Tarihin, kalın kitaplardaki sıkıcı cümlelerden sıyrılıp; saçları ağarmış, yüzünün kemikleri, ellerinin damarları fırlamış ihtiyar bir adam olarak insanın karşısına çıkması biraz ürkütücü geliyor bana. Eski çamları bardak yapmaya, yalnız bugünde yaşamaya öyle alışmışız ki... Şimdi bu adama, “Geçti o dönemler, amca! Şimdi parçalanmış bir ülkenin üç kuruş maaş alan sıradan bir emekli yurttaşısın işte! Ve bir daha geri gelmeyecek o eski günler!”, demek ile onun yaşlı kalbine bir hançer saplamak arasında bir fark var mı?..
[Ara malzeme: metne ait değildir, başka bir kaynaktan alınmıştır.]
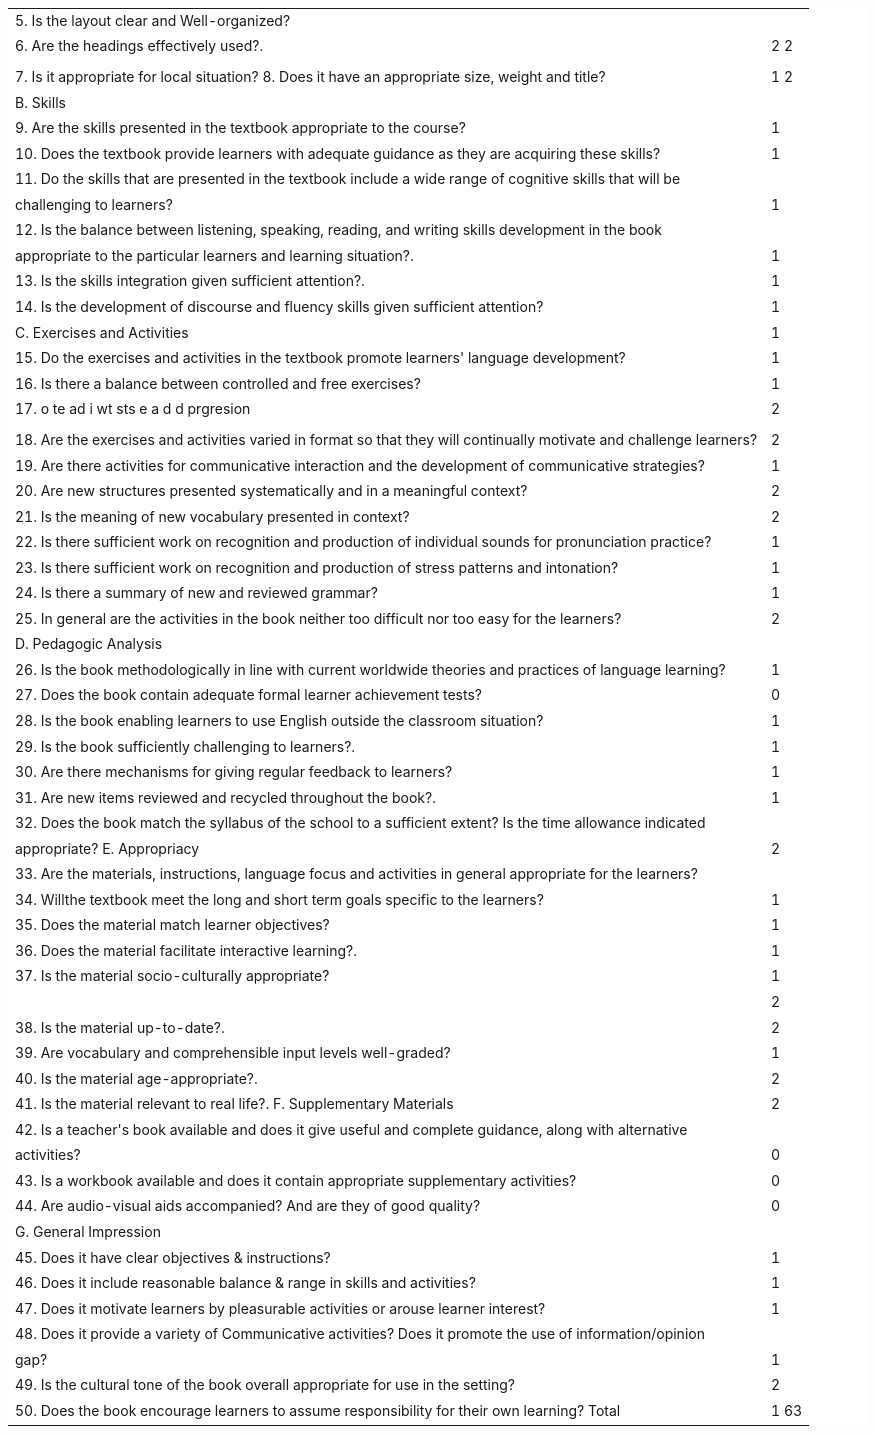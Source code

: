 <html><body><table><tr><td>5. Is the layout clear and Well-organized?</td><td></td></tr><tr><td>6. Are the headings effectively used?.</td><td>2 2</td></tr><tr><td></td><td></td></tr><tr><td>7. Is it appropriate for local situation? 8. Does it have an appropriate size, weight and title?</td><td>1 2</td></tr><tr><td>B. Skills</td><td></td></tr><tr><td>9. Are the skills presented in the textbook appropriate to the course?</td><td>1</td></tr><tr><td>10. Does the textbook provide learners with adequate guidance as they are acquiring these skills?</td><td>1</td></tr><tr><td>11. Do the skills that are presented in the textbook include a wide range of cognitive skills that will be</td><td></td></tr><tr><td>challenging to learners?</td><td>1</td></tr><tr><td>12. Is the balance between listening, speaking, reading, and writing skills development in the book</td><td></td></tr><tr><td> appropriate to the particular learners and learning situation?.</td><td>1</td></tr><tr><td>13. Is the skills integration given sufficient attention?.</td><td>1</td></tr><tr><td>14. Is the development of discourse and fluency skills given sufficient attention?</td><td>1</td></tr><tr><td>C. Exercises and Activities</td><td>1</td></tr><tr><td>15. Do the exercises and activities in the textbook promote learners&#x27; language development?</td><td>1</td></tr><tr><td>16. Is there a balance between controlled and free exercises?</td><td>1</td></tr><tr><td>17. o te  ad i  wt sts e a d d   prgresion</td><td>2</td></tr><tr><td></td><td></td></tr><tr><td>18. Are the exercises and activities varied in format so that they will continually motivate and challenge learners?</td><td>2</td></tr><tr><td>19. Are there activities for communicative interaction and the development of communicative strategies?</td><td>1</td></tr><tr><td>20. Are new structures presented systematically and in a meaningful context?</td><td>2</td></tr><tr><td>21. Is the meaning of new vocabulary presented in context?</td><td>2</td></tr><tr><td>22. Is there sufficient work on recognition and production of individual sounds for pronunciation practice?</td><td>1</td></tr><tr><td>23. Is there sufficient work on recognition and production of stress patterns and intonation?</td><td>1</td></tr><tr><td>24. Is there a summary of new and reviewed grammar?</td><td>1</td></tr><tr><td>25. In general are the activities in the book neither too difficult nor too easy for the learners?</td><td>2</td></tr><tr><td>D. Pedagogic Analysis</td><td></td></tr><tr><td>26. Is the book methodologically in line with current worldwide theories and practices of language learning?</td><td>1</td></tr><tr><td>27. Does the book contain adequate formal learner achievement tests?</td><td>0</td></tr><tr><td>28. Is the book enabling learners to use English outside the classroom situation?</td><td>1</td></tr><tr><td>29. Is the book sufficiently challenging to learners?.</td><td>1</td></tr><tr><td>30. Are there mechanisms for giving regular feedback to learners?</td><td>1</td></tr><tr><td>31. Are new items reviewed and recycled throughout the book?.</td><td>1</td></tr><tr><td>32. Does the book match the syllabus of the school to a sufficient extent? Is the time allowance indicated</td><td></td></tr><tr><td>appropriate? E. Appropriacy</td><td>2</td></tr><tr><td>33. Are the materials, instructions, language focus and activities in general appropriate for the learners?</td><td></td></tr><tr><td>34. Willthe textbook meet the long and short term goals specific to the learners?</td><td>1</td></tr><tr><td>35. Does the material match learner objectives?</td><td>1</td></tr><tr><td>36. Does the material facilitate interactive learning?.</td><td>1</td></tr><tr><td>37. Is the material socio-culturally appropriate?</td><td>1</td></tr><tr><td></td><td>2</td></tr><tr><td>38. Is the material up-to-date?.</td><td>2</td></tr><tr><td>39. Are vocabulary and comprehensible input levels well-graded?</td><td>1</td></tr><tr><td>40. Is the material age-appropriate?.</td><td>2</td></tr><tr><td>41. Is the material relevant to real life?. F. Supplementary Materials</td><td>2</td></tr><tr><td> 42. Is a teacher&#x27;s book available and does it give useful and complete guidance, along with alternative</td><td></td></tr><tr><td>activities?</td><td>0</td></tr><tr><td>43. Is a workbook available and does it contain appropriate supplementary activities?</td><td>0</td></tr><tr><td>44. Are audio-visual aids accompanied? And are they of good quality?</td><td>0</td></tr><tr><td>G. General Impression</td><td></td></tr><tr><td>45. Does it have clear objectives &amp; instructions?</td><td>1</td></tr><tr><td>46. Does it include reasonable balance &amp; range in skills and activities?</td><td>1</td></tr><tr><td>47. Does it motivate learners by pleasurable activities or arouse learner interest?</td><td>1</td></tr><tr><td>48. Does it provide a variety of Communicative activities? Does it promote the use of information/opinion</td><td></td></tr><tr><td>gap?</td><td>1</td></tr><tr><td>49. Is the cultural tone of the book overall appropriate for use in the setting?</td><td>2</td></tr><tr><td>50. Does the book encourage learners to assume responsibility for their own learning? Total</td><td>1 63</td></tr></table></body></html>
- Oğlumu örnek bir komünist olarak yetiştirmeye çalışmıştım. Ne yazık ki, o da modaya uydu ve partimizi terk etti. Para pul hırsıyla vahşi kapitalizmi kurmaya girişti. Torunum ise, Batı müziğinin notalarına göre zıplamaktan ve garip giysiler giymekten başka bir şeyle ilgilenmiyor. İkisinden de utanıyorum!

Aslında galiba yaşayan bir ölü bu. Kalbine saplanan hançerlerin de haddi hesabı yok anlaşılan. Ama canlı rolünü başarıyla oynayan bir ölü. Ülkesinden, geçmişinden ve fikirlerinden söz ederken gürleştirdiği sesi, enerjik el-kol hareketleri birer hayal aslında. Gerçek olan, bazen cümlelerinin arasında donup kalan yüz ifadesi, dalıp giden yorgun gözleri. Az önce gösterdiği sararmış fotoğraflardan hiçbir farkı yok bu adamın!..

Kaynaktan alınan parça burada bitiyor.